To put things in perspective, John Byrne became in charge of redefining the iconic Superman during the post-Crisis age and he sure had a lot of creative freedom to not only modernize the character but also make him relevant to the public while also pleasing long-time fans. To say the least, the post-Crisis era was a time of daring concepts with the established superheroes of DC Comics. For more insight on Byrne’s handling of the Man of Steel, read my other retro comic book review by clicking here.
With those details laid down, here is a look back at Superman #5, published in 1987 by DC Comics with a story written and drawn by John Byrne.
The story begins with Clark Kent having an outrageous dream in which he and Wonder Woman fight powerful enemies together. Shortly after arriving at the Daily Planet for duty, Clark learns from his boss Perry White that his office rival Lois Lane is already in South America literally digging on a significant discovery there. After being sent there by his boss, Clark flies to the south as Superman.

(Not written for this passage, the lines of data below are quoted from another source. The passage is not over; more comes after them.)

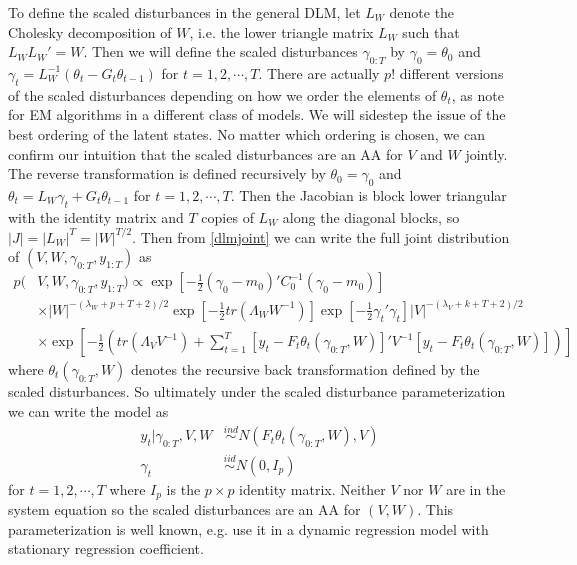 \documentclass{article}
\begin{document}
To define the scaled disturbances in the general DLM, let $L_W$ denote the Cholesky decomposition of $W$, i.e. the lower triangle matrix $L_W$ such that $L_WL_W' =W$. Then we will define the scaled disturbances $\gamma_{0:T}$ by $\gamma_0=\theta_0$ and $\gamma_t = L_W^{-1}(\theta_t-G_t\theta_{t-1})$ for $t=1,2,\cdots,T$. There are actually $p!$ different versions of the scaled disturbances depending on how we order the elements of $\theta_t$, as  note for EM algorithms in a different class of models. We will sidestep the issue of the best ordering of the latent states. No matter which ordering is chosen, we can confirm our intuition that the scaled disturbances are an AA for $V$ and $W$ jointly. The reverse transformation is defined recursively by $\theta_0=\gamma_0$ and $\theta_t=L_W\gamma_t + G_t\theta_{t-1}$ for $t=1,2,\cdots,T$. Then the Jacobian is block lower triangular with the identity matrix and $T$ copies of $L_W$ along the diagonal blocks, so $|J| = |L_W|^T=|W|^{T/2}$. Then from \eqref{dlmjoint} we can write the full joint distribution of $(V,W,\gamma_{0:T},y_{1:T})$ as
 \begin{align}
  p(&V,W,\gamma_{0:T},y_{1:T}) \propto \exp\left[-\frac{1}{2}(\gamma_0-m_0)'C_0^{-1}(\gamma_0-m_0)\right] \nonumber\\
  &\times |W|^{-(\lambda_W + p + T + 2)/2}\exp\left[-\frac{1}{2}tr\left(\Lambda_WW^{-1}\right)\right] \exp\left[-\frac{1}{2}\gamma_t'\gamma_t\right] |V|^{-(\lambda_V + k + T + 2)/2} \nonumber\\
  &\times \exp\left[-\frac{1}{2}\left(tr\left(\Lambda_VV^{-1}\right) + \sum_{t=1}^T\left[y_t-F_t\theta_t(\gamma_{0:T},W)\right]'V^{-1}\left[y_t-F_t\theta_t(\gamma_{0:T},W)\right]\right)\right] \label{dlmdistjoint}
 \end{align}
where $\theta_t(\gamma_{0:T},W)$ denotes the recursive back transformation defined by the scaled disturbances. So ultimately under the scaled disturbance parameterization we can write the model as
\begin{align}
  y_t|\gamma_{0:T},V,W & \stackrel{ind}{\sim} N\left(F_t\theta_t(\gamma_{0:T},W), V\right)\nonumber\\
  \gamma_t & \stackrel{iid}{\sim}N(0,I_p) \label{dlmdistmodel}
\end{align}
for $t=1,2,\cdots,T$ where $I_p$ is the $p\times p$ identity matrix. Neither $V$ nor $W$ are in the system equation so the scaled disturbances are an AA for $(V,W)$. This parameterization is well known, e.g.  use it in a dynamic regression model with stationary regression coefficient. 
\end{document}
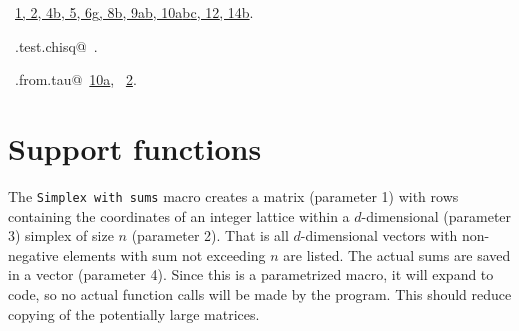 \documentclass[reqno]{amsart}
\renewcommand{\NWlink}[2]{\hyperlink{#1}{#2}}
\begin{document}
\begin{flushleft}
\begin{list}{}{\setlength{\itemsep}{-\parsep}\setlength{\itemindent}{-\leftmargin}}
\item \NWtxtFileDefBy\ \NWlink{nuweb1}{1}\NWlink{nuweb2}{, 2}\NWlink{nuweb4b}{, 4b}\NWlink{nuweb5}{, 5}\NWlink{nuweb6g}{, 6g}\NWlink{nuweb8b}{, 8b}\NWlink{nuweb9a}{, 9a}\NWlink{nuweb9b}{b}\NWlink{nuweb10a}{, 10a}\NWlink{nuweb10b}{b}\NWlink{nuweb10c}{c}\NWlink{nuweb12}{, 12}\NWlink{nuweb14b}{, 14b}.
\item \NWtxtIdentsDefed\nobreak\  \verb@mc.test.chisq@\nobreak\ \NWtxtIdentsNotUsed.\item \NWtxtIdentsUsed\nobreak\  \verb@corr.from.tau@\nobreak\ \NWlink{nuweb10a}{10a}, \verb@tau@\nobreak\ \NWlink{nuweb2}{2}.
\item{}
\end{list}
\vspace{4ex}
\end{flushleft}
\section{Support functions}

The \texttt{Simplex with sums} macro creates a matrix (parameter 1) with rows containing the coordinates of an
integer lattice within a $d$-dimensional (parameter 3) simplex of size $n$ (parameter 2). That is all $d$-dimensional
vectors with non-negative elements with sum not exceeding $n$ are listed. The actual sums are saved in a vector (parameter 4).
Since this is a parametrized macro, it will expand to code, so no actual function calls will be made by the program.
This should reduce copying of the potentially large matrices.
\end{document}
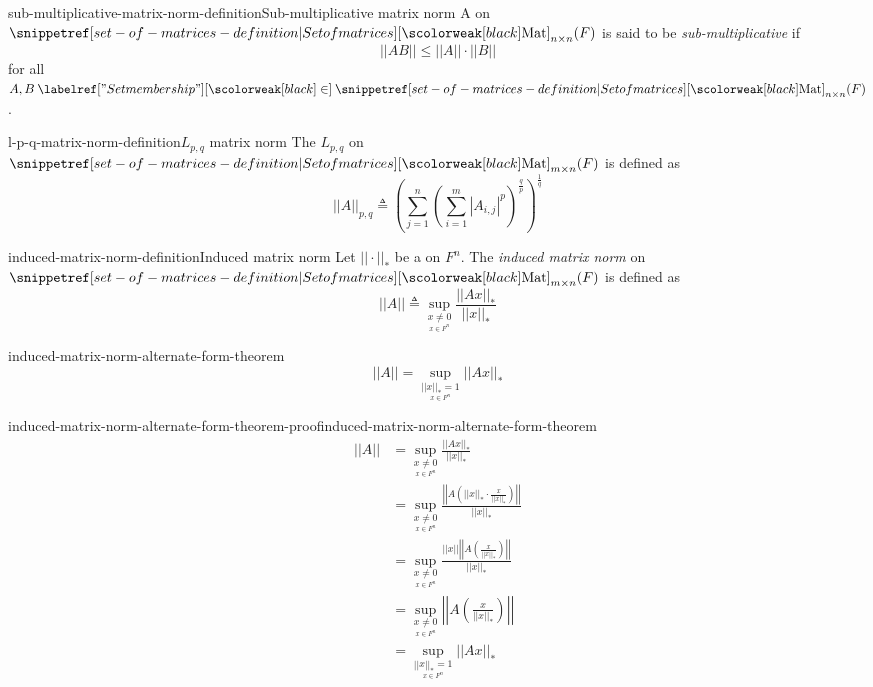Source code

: \documentclass[preview]{standalone}
\begin{document}
\begin{snippetdefinition}{sub-multiplicative-matrix-norm-definition}{Sub-multiplicative matrix norm}
    A \mnorm on \(\matrices_{n\times n}(F)\) is said to be \emph{sub-multiplicative} if
    \[
        ||AB|| \leq ||A|| \cdot ||B||
    \]
    for all \(A,B\in \matrices_{n\times n}(F)\).
\end{snippetdefinition}

\begin{snippetdefinition}{l-p-q-matrix-norm-definition}{\(L_{p,q}\) matrix norm}
    The \mnorm \(L_{p,q}\) on \(\matrices_{m\times n}(F)\) is defined as
    \[
        ||A||_{p,q} \triangleq {\left(
            \sum_{j=1}^n {\left(
                \sum_{i=1}^m |A_{i,j}|^p
            \right)}^{\frac{q}{p}}
        \right)}^{\frac{1}{q}}
    \]
\end{snippetdefinition}

\begin{snippetdefinition}{induced-matrix-norm-definition}{Induced matrix norm}
    Let \(||\cdot||_*\) be a \norm on \(F^n\). The \emph{induced matrix norm}
    on \(\matrices_{m\times n}(F)\) is defined as
    \[
        ||A|| \triangleq \sup_{\underset{x\in F^n}{x \neq 0}} \frac{||Ax||_*}{||x||_*}
    \]
\end{snippetdefinition}

\begin{snippettheorem}{induced-matrix-norm-alternate-form-theorem}{}
    \[
        ||A|| = \sup_{\underset{x\in F^n}{||x||_* = 1}} ||Ax||_*
    \]
\end{snippettheorem}

\begin{snippetproof}{induced-matrix-norm-alternate-form-theorem-proof}{induced-matrix-norm-alternate-form-theorem}{}
    \begin{align*}
        ||A|| &= \sup_{\underset{x\in F^n}{x \neq 0}} \frac{||Ax||_*}{||x||_*} \\
        &= \sup_{\underset{x\in F^n}{x \neq 0}} \frac{\left|\left|A \left(||x||_* \cdot \frac{x}{||x||_*}\right)\right|\right|}{||x||_*} \\
        &= \sup_{\underset{x\in F^n}{x \neq 0}} \frac{||x|| \left|\left| A \left(\frac{x}{||x||_*}\right)\right|\right|}{||x||_*} \\
        &= \sup_{\underset{x\in F^n}{x \neq 0}} \left|\left|A \left(\frac{x}{||x||_*}\right)\right|\right| \\
        &= \sup_{\underset{x\in F^n}{||x||_* = 1}} ||Ax||_*
    \end{align*}
\end{snippetproof}
\end{document}
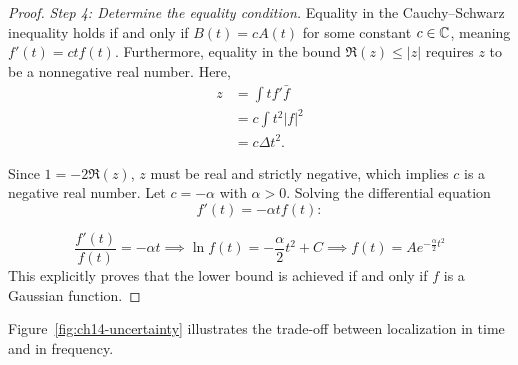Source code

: \begin{proof}
\textit{Step 4: Determine the equality condition.}
Equality in the Cauchy--Schwarz inequality holds if and only if $B(t) = c A(t)$ for some constant $c \in \C$, meaning $f'(t) = c t f(t)$.
Furthermore, equality in the bound $\Re(z) \leq |z|$ requires $z$ to be a nonnegative real number. Here,
\[
\begin{aligned}
z &= \int t f' \bar{f} \\
&= c \int t^2 |f|^2 \\
&= c \Delta t^2.
\end{aligned}
\]

Since $1 = -2 \Re(z)$, $z$ must be real and strictly negative, which implies $c$ is a negative real number. Let $c = -\alpha$ with $\alpha > 0$.
Solving the differential equation
\[
f'(t) = -\alpha t f(t):
\]

\begin{equation}
\frac{f'(t)}{f(t)} = -\alpha t \implies \ln f(t) = -\frac{\alpha}{2} t^2 + C \implies f(t) = A e^{-\frac{\alpha}{2} t^2}
\end{equation}
This explicitly proves that the lower bound is achieved if and only if $f$ is a Gaussian function.
\end{proof}

Figure~\ref{fig:ch14-uncertainty} illustrates the trade-off between localization in time and in frequency.

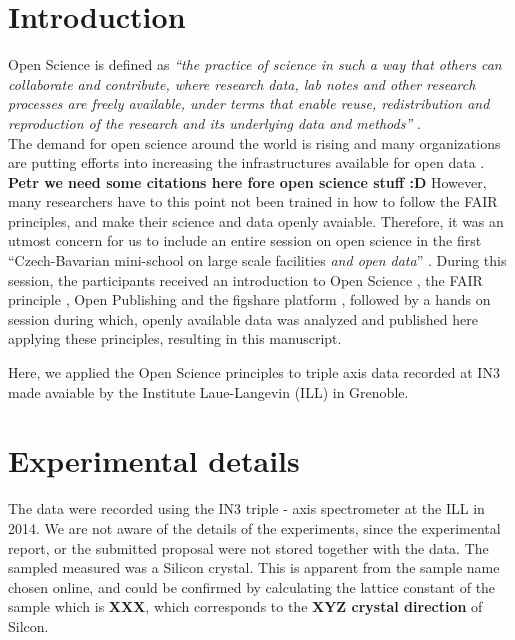 \documentclass[aps,prx,reprint,amsmath,amssymb,superscriptaddress,showpacs]{revtex4-1}
\begin{document}
\maketitle



\section{Introduction}

Open Science is defined as \emph{``the practice of science in such a way that others can collaborate and contribute, where research data, lab notes and other research processes are freely available, under terms that enable reuse, redistribution and reproduction of the research and its underlying data and methods''} \cite{foster}.\\

The demand for open science around the world is rising and many organizations are putting efforts into increasing the infrastructures available for open data \cite{panosc, nfdi, expands}. \textbf{Petr we need some citations here fore open science stuff :D}
However, many researchers have to this point not been trained in how to follow the FAIR principles, and make their science and data openly avaiable. 
Therefore, it was an utmost concern for us to include an entire session on open science in the first ``Czech-Bavarian mini-school on large scale facilities \emph{and open data}'' \cite{mini-school}.
During this session, the participants received an introduction to Open Science \cite{foster}, the FAIR principle \cite{FAIR}, Open Publishing \cite{arXiv} and the figshare platform \cite{figshare}, followed by a hands on session during which, openly available data was analyzed and published here applying these principles, resulting in this manuscript.
 
Here, we applied the Open Science principles to triple axis data recorded at IN3 \cite{IN3} made avaiable by the Institute Laue-Langevin (ILL) in Grenoble.

\section{Experimental details}

The data were recorded using the IN3 triple - axis spectrometer \cite{IN3} at the ILL in 2014.
We are not aware of the details of the experiments, since the experimental report, or the submitted proposal were not stored together with the data.
The sampled measured was a Silicon crystal. 
This is apparent from the sample name chosen online, and could be confirmed by calculating the lattice constant of the sample which is \textbf{XXX}, which corresponds to the \textbf{XYZ crystal direction} of Silcon.
\end{document}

Upon arrival, Superman does a super speed reconnoiter at the dig site in the middle of a forest before changing back into Clark Kent. He eventually finds Lois Lane who is very surprised to see him. Even though he explained things to her, Lois remains doubtful of Clark as she still sees him as a journalistic rival who could potentially ruin her hot scoop…
I can say that John Byrne’s brilliance is very evident in this comic book. Firstly, this is a story that sheds light on the journalistic rivalry between Lois and Clark that brings back memories about what happened with the Superman hot scoop in The Man of Steel limited series. Here, Lois remains doubtful about Clark and even shows some bitterness as she is on the verge of a major discovery in South America.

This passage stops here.